[Start of Attachment]

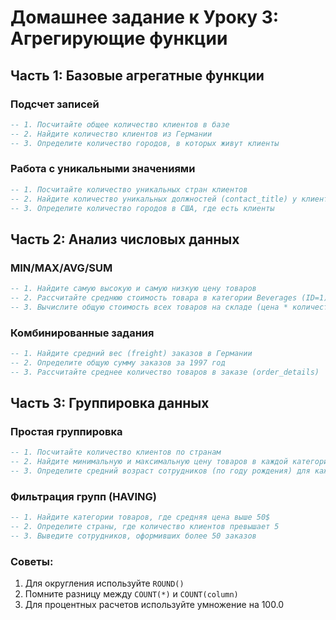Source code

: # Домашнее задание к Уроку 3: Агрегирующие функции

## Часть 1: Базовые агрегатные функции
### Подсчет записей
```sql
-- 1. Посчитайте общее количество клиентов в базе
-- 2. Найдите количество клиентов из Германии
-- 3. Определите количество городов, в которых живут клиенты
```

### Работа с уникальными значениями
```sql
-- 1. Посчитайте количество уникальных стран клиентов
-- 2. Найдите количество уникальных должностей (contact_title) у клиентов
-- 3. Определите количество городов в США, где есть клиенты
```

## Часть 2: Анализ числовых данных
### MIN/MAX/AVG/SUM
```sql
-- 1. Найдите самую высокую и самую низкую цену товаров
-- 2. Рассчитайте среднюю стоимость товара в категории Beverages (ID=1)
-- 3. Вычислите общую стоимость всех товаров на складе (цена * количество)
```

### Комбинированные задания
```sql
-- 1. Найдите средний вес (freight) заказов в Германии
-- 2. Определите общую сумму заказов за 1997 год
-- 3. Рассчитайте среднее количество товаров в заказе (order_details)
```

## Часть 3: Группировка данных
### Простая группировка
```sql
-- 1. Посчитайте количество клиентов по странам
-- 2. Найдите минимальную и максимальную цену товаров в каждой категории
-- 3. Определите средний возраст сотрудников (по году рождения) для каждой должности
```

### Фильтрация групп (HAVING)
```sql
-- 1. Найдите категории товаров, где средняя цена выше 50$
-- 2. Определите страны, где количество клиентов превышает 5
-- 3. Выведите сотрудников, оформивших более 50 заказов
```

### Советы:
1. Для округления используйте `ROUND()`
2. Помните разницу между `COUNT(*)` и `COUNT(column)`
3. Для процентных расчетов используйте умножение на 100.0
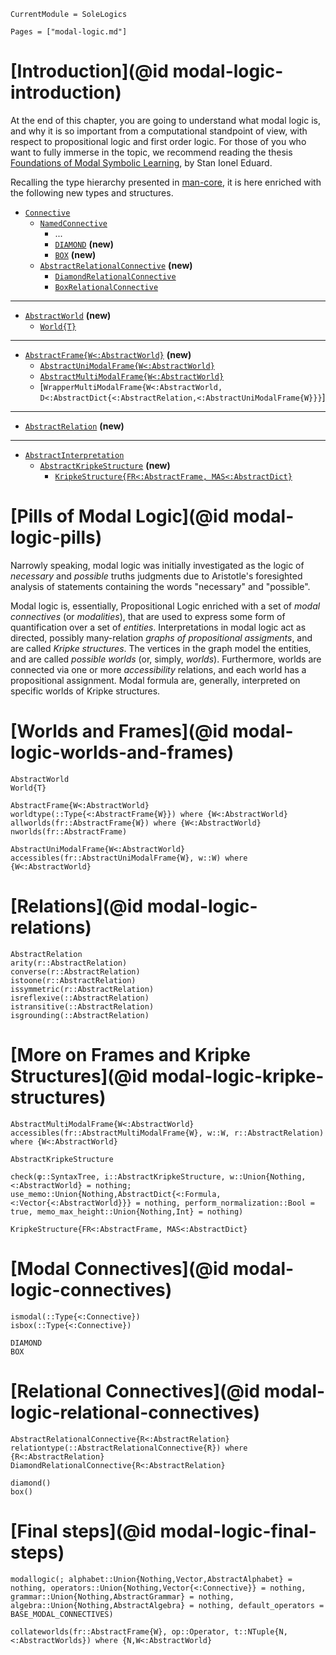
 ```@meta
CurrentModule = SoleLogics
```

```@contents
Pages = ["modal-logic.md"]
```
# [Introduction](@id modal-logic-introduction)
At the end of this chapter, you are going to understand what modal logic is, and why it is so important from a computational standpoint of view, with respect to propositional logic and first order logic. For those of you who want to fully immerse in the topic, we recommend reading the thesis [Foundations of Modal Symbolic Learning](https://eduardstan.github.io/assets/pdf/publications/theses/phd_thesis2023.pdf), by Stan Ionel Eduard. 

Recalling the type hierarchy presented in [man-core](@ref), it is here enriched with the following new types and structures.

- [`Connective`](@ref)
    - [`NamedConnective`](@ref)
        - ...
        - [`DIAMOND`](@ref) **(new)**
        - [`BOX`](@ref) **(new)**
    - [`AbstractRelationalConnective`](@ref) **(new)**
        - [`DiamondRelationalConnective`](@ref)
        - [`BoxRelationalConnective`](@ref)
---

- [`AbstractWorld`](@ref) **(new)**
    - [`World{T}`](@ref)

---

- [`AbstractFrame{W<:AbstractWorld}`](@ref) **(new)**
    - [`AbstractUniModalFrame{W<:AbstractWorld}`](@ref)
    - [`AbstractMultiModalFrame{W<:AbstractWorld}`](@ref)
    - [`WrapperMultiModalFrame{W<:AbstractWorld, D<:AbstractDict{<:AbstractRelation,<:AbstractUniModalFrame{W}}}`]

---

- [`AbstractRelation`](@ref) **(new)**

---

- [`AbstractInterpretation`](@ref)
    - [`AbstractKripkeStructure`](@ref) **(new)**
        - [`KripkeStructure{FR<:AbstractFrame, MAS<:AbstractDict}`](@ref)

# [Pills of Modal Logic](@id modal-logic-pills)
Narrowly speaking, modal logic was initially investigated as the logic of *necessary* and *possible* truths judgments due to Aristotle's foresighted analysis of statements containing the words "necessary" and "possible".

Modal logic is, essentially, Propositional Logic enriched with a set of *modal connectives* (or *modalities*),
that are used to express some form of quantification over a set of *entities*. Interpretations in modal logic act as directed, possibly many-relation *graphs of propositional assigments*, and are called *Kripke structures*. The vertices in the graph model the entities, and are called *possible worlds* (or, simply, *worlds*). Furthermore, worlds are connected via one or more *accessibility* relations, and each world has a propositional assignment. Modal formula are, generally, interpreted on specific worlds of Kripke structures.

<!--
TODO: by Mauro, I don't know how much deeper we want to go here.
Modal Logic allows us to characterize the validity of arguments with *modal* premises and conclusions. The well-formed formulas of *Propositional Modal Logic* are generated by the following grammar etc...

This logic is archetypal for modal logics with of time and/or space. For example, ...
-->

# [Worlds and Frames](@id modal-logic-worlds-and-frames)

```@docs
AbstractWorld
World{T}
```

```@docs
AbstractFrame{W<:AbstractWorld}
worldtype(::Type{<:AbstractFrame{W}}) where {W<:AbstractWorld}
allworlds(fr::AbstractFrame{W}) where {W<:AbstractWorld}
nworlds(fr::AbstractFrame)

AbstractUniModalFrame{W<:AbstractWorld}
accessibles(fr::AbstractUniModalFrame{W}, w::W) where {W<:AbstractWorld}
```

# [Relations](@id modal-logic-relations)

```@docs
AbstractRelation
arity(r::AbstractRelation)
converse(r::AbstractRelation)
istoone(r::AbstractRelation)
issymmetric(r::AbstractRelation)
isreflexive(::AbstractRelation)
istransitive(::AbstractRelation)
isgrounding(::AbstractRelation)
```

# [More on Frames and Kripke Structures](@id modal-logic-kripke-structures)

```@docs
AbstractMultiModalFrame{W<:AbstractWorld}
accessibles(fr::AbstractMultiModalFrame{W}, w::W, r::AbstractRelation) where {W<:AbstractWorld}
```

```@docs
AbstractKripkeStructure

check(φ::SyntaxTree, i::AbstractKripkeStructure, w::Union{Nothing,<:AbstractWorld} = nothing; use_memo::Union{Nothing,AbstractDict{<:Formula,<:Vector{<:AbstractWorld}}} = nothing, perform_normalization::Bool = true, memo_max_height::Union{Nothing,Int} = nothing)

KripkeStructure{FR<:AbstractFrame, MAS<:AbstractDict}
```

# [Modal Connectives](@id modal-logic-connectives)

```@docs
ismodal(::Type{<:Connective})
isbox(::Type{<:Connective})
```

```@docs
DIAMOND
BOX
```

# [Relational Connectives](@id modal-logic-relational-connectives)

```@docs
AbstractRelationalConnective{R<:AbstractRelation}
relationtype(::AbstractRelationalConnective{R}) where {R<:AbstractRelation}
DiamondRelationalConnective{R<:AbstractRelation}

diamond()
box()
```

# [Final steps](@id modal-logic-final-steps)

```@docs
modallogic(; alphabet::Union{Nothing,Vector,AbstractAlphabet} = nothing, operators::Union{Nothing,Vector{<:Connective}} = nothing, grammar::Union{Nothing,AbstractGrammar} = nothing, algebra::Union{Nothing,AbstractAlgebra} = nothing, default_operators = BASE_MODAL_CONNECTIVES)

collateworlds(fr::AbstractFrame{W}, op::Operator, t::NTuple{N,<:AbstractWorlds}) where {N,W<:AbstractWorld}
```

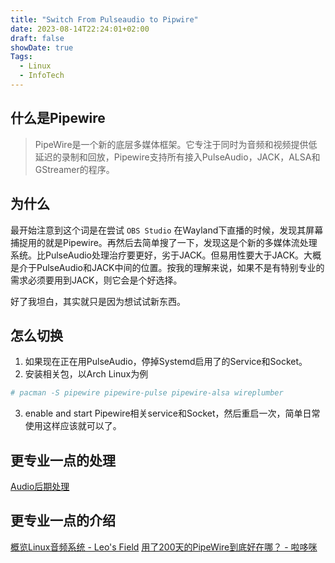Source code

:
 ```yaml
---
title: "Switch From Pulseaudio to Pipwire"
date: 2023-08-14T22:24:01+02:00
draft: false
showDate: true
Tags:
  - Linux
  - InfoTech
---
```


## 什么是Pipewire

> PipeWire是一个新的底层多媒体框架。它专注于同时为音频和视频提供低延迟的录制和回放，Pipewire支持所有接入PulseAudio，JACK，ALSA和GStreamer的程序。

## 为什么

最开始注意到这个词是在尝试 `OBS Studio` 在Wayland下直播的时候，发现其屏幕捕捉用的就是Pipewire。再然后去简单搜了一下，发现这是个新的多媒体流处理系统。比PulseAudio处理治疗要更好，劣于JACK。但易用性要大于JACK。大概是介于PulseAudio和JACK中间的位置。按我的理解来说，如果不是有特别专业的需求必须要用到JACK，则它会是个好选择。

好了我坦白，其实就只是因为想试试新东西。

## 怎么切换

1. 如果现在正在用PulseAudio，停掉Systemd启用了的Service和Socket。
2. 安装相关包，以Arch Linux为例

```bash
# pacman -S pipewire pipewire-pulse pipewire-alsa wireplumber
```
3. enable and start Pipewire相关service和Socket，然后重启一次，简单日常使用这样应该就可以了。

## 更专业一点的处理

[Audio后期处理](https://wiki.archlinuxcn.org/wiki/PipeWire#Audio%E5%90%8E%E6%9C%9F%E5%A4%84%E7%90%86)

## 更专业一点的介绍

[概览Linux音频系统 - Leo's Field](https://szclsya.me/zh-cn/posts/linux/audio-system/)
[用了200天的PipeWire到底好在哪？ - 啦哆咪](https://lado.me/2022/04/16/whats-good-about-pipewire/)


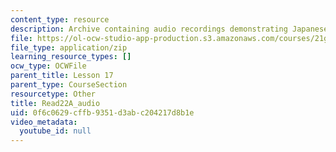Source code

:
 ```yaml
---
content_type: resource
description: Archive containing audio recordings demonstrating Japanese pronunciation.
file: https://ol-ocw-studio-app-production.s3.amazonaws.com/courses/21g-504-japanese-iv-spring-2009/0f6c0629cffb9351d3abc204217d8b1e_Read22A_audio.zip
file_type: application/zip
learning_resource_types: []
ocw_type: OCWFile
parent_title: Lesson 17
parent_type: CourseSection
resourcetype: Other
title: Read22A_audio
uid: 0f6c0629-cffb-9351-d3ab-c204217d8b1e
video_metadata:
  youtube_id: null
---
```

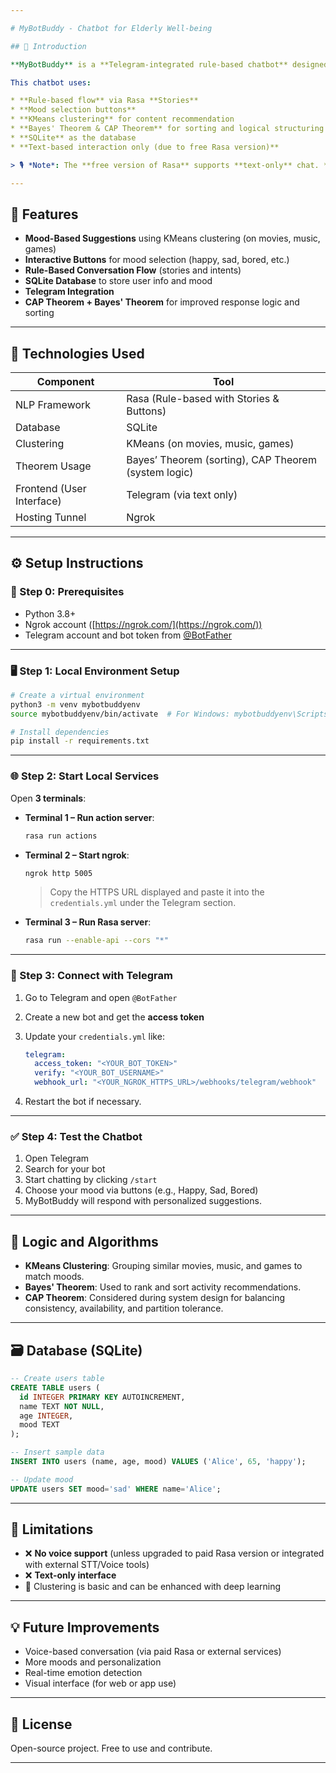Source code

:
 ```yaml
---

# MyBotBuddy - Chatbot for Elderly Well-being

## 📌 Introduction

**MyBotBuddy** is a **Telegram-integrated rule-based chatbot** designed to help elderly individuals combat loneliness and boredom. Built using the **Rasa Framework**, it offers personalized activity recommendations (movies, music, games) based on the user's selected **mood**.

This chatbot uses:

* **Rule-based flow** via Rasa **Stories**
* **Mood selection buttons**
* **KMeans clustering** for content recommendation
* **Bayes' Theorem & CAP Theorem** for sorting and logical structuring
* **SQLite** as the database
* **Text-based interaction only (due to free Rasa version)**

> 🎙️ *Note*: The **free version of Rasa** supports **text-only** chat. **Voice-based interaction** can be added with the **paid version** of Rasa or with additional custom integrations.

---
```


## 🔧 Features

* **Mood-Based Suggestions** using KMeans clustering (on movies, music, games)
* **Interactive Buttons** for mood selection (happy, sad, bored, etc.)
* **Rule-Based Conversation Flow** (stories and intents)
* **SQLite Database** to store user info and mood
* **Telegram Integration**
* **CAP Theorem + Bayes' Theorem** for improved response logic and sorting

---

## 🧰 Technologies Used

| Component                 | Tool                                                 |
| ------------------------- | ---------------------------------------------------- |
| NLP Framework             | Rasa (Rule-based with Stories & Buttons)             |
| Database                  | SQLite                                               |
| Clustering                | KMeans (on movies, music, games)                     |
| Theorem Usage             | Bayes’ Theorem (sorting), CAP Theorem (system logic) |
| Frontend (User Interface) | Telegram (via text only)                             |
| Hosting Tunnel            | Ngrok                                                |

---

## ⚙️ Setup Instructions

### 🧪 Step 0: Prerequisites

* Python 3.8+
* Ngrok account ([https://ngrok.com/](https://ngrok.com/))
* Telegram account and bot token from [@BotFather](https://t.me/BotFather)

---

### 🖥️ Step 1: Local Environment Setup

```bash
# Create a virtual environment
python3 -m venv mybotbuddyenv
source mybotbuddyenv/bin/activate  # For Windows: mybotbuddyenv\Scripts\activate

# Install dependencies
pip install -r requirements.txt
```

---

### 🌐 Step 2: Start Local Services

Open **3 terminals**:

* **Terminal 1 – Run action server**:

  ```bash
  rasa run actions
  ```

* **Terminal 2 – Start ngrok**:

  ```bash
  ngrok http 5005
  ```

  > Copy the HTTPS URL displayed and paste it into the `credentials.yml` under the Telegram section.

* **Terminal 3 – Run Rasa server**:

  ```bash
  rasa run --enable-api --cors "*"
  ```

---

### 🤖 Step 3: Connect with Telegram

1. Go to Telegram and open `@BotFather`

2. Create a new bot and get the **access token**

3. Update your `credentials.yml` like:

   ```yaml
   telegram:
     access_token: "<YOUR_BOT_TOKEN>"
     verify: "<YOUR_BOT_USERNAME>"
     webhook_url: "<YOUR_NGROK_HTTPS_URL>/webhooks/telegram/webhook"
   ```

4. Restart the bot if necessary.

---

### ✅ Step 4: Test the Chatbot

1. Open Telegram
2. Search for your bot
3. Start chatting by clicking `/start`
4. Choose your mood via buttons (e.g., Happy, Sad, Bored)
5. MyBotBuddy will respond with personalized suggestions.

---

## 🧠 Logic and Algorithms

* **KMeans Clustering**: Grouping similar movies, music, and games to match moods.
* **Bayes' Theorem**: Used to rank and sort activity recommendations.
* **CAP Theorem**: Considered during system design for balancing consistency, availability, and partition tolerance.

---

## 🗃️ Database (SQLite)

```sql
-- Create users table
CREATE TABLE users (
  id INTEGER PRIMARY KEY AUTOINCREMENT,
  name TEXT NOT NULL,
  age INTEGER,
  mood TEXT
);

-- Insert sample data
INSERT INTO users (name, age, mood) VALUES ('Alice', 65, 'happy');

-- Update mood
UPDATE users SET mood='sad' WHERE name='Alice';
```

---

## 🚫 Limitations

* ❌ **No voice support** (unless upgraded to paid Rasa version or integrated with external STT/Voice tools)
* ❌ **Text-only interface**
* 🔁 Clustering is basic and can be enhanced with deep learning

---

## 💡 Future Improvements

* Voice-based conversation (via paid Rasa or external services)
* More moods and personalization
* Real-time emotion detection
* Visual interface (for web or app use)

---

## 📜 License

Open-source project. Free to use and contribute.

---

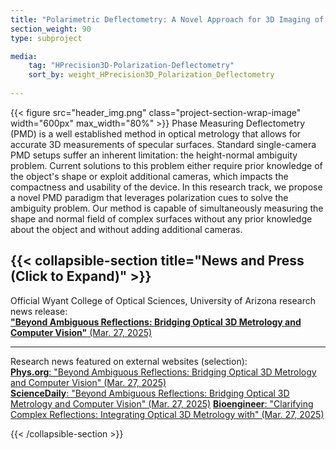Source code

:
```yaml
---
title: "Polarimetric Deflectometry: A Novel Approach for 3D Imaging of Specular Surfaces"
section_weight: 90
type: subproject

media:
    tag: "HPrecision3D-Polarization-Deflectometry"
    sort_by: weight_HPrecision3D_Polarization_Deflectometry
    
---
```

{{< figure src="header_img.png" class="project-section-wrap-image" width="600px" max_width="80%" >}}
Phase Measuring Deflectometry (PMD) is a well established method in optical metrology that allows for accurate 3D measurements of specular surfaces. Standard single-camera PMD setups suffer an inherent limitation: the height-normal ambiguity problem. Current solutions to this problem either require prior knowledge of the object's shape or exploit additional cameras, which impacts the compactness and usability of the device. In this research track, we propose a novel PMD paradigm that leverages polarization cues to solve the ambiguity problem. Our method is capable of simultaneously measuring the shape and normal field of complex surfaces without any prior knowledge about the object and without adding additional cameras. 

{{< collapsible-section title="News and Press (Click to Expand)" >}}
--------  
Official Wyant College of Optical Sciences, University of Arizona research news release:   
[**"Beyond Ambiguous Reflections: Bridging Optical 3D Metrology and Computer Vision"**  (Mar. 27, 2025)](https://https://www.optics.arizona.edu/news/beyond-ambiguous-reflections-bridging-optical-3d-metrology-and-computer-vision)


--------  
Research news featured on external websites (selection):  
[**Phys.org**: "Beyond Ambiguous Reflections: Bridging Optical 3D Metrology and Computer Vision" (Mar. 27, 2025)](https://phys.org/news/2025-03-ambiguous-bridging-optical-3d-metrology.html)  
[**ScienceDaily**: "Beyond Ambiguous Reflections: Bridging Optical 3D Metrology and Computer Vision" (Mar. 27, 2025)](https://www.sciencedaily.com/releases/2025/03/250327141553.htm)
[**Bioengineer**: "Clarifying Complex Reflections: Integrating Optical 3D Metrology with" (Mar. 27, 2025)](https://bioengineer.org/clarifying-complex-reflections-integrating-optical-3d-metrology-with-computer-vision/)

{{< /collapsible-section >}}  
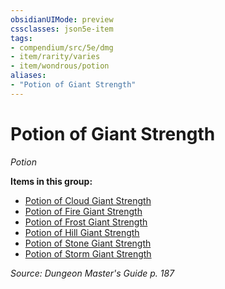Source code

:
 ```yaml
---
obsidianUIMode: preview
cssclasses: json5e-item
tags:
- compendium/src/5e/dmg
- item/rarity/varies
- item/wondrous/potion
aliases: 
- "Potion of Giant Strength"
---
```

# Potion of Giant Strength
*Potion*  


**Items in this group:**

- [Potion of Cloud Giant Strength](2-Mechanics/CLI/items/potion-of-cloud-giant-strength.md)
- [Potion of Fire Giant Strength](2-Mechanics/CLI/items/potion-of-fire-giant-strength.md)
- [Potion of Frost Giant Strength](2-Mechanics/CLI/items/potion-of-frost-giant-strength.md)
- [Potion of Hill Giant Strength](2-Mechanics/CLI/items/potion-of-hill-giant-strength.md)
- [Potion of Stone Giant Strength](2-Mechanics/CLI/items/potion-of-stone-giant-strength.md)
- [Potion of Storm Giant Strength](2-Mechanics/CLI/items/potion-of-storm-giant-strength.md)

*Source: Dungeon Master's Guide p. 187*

[End of Attachment]

*About this task*: What lines above mention "количество"? Copy each one.

*Solution to this task*:
-- 1. Посчитайте общее количество клиентов в базе
-- 2. Найдите количество клиентов из Германии
-- 3. Определите количество городов, в которых живут клиенты
-- 1. Посчитайте количество уникальных стран клиентов
-- 2. Найдите количество уникальных должностей (contact_title) у клиентов
-- 3. Определите количество городов в США, где есть клиенты
-- 3. Вычислите общую стоимость всех товаров на складе (цена * количество)
-- 3. Рассчитайте среднее количество товаров в заказе (order_details)
-- 1. Посчитайте количество клиентов по странам
-- 2. Определите страны, где количество клиентов превышает 5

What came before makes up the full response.